To unsubscribe from this group and stop receiving emails from it, send an email 
to puppet-users+unsubscr...@googlegroups.com.
To view this discussion on the web visit 
https://groups.google.com/d/msgid/puppet-users/5949b475-91fb-463a-9ed8-4e4e672aaee6%40googlegroups.com.
For more options, visit https://groups.google.com/d/optout.


[Puppet Users] Re: Command Exceeded Timeout on Basic Shell Commands

2015-06-23 Thread 'Dan Finn' via Puppet Users

>
> Hello,
>

I am Franck's coworker.  I spent some time looking into this today and have 
some more info but unfortunately am still really lost as to what is going 
on or what is causing this.

Here is the output captured from a puppet agent -t --debug run where a node 
hangs:

https://github.com/danfinn/errors/blob/master/puppet_debug_output_during_hang.txt

And here is the output from strace captured during the same host hanging at 
the same point in the manifest (hangs at line 3441):

https://github.com/danfinn/errors/blob/master/puppet_hang_strace_no_follow_forks.txt
 

I understand that this strace would be more helpful with -ff enabled but 
unfortunately I couldn't get puppet to run like that, I'm not sure why but 
it generated a bunch of errors and never ran the manifest.

One thing I noticed is that while puppet is hanging running /usr/bin/test, 
or at least it is telling me that it's running that and waiting, that 
process does not show up in the command list.  Also, running that identical 
/usr/bin/test command at the same time that puppet is hanging on it works 
fine, it returns very quickly.

I was able to get this test system to hang both via puppet agent and 
running the manifest locally with puppet apply.

-- 
You received this message because you are subscribed to the Google Groups 
"Puppet Users" group.
To unsubscribe from this group and stop receiving emails from it, send an email 
to puppet-users+unsubscr...@googlegroups.com.
To view this discussion on the web visit 
https://groups.google.com/d/msgid/puppet-users/aa1469c2-6b6d-4091-8c7a-6605dbec86d1%40googlegroups.com.
For more options, visit https://groups.google.com/d/optout.

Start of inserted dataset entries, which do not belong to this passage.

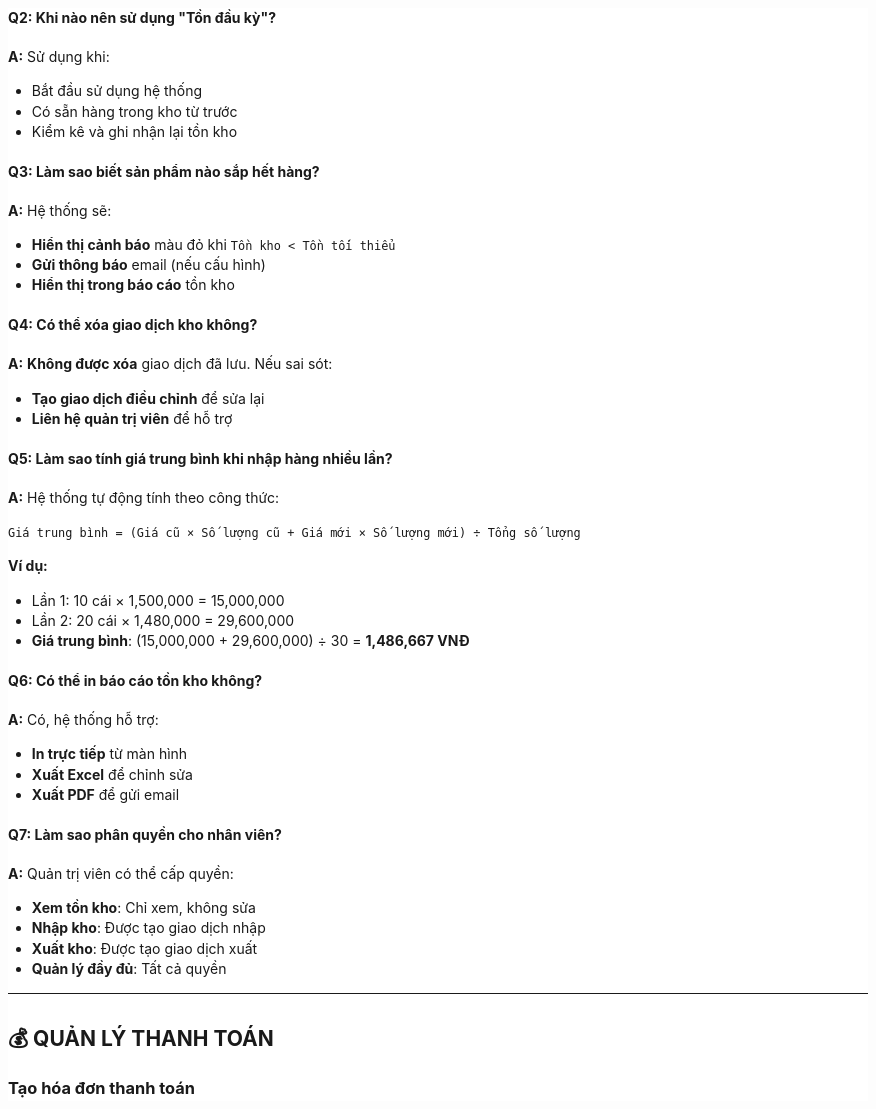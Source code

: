 #### **Q2: Khi nào nên sử dụng "Tồn đầu kỳ"?**

**A:** Sử dụng khi:
- Bắt đầu sử dụng hệ thống
- Có sẵn hàng trong kho từ trước
- Kiểm kê và ghi nhận lại tồn kho

#### **Q3: Làm sao biết sản phẩm nào sắp hết hàng?**

**A:** Hệ thống sẽ:
- **Hiển thị cảnh báo** màu đỏ khi `Tồn kho < Tồn tối thiểu`
- **Gửi thông báo** email (nếu cấu hình)
- **Hiển thị trong báo cáo** tồn kho

#### **Q4: Có thể xóa giao dịch kho không?**

**A:** **Không được xóa** giao dịch đã lưu. Nếu sai sót:
- **Tạo giao dịch điều chỉnh** để sửa lại
- **Liên hệ quản trị viên** để hỗ trợ

#### **Q5: Làm sao tính giá trung bình khi nhập hàng nhiều lần?**

**A:** Hệ thống tự động tính theo công thức:
```
Giá trung bình = (Giá cũ × Số lượng cũ + Giá mới × Số lượng mới) ÷ Tổng số lượng
```

**Ví dụ:**
- Lần 1: 10 cái × 1,500,000 = 15,000,000
- Lần 2: 20 cái × 1,480,000 = 29,600,000
- **Giá trung bình**: (15,000,000 + 29,600,000) ÷ 30 = **1,486,667 VNĐ**

#### **Q6: Có thể in báo cáo tồn kho không?**

**A:** Có, hệ thống hỗ trợ:
- **In trực tiếp** từ màn hình
- **Xuất Excel** để chỉnh sửa
- **Xuất PDF** để gửi email

#### **Q7: Làm sao phân quyền cho nhân viên?**

**A:** Quản trị viên có thể cấp quyền:
- **Xem tồn kho**: Chỉ xem, không sửa
- **Nhập kho**: Được tạo giao dịch nhập
- **Xuất kho**: Được tạo giao dịch xuất
- **Quản lý đầy đủ**: Tất cả quyền

---

## 💰 QUẢN LÝ THANH TOÁN

### **Tạo hóa đơn thanh toán**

[Puppet Users] Re: Command Exceeded Timeout on Basic Shell Commands

2015-06-20 Thread Franck
Thank you for your response John.

You made some good suggestions especially with running it in strace to 
retrieve more information. 

In regards to your question, whether we have observed the behavior of 
puppet spawning multiple processes, I can definitely confirm this.  When 
some of our nodes suffer from this, we are alerted to memory hitting a 
threshold and when we look at the process on these nodes, we clearly see 
multiple "applying configurations" in the list of processes.  At that 
point, we stop the puppet daemon and kill all the "applying configurations".

We'll try retrieving some more information this week to see if we can 
narrow down some more possibilities.  This does seem to affect a few random 
nodes but on a consistent basis so we can definitely reproduce this.  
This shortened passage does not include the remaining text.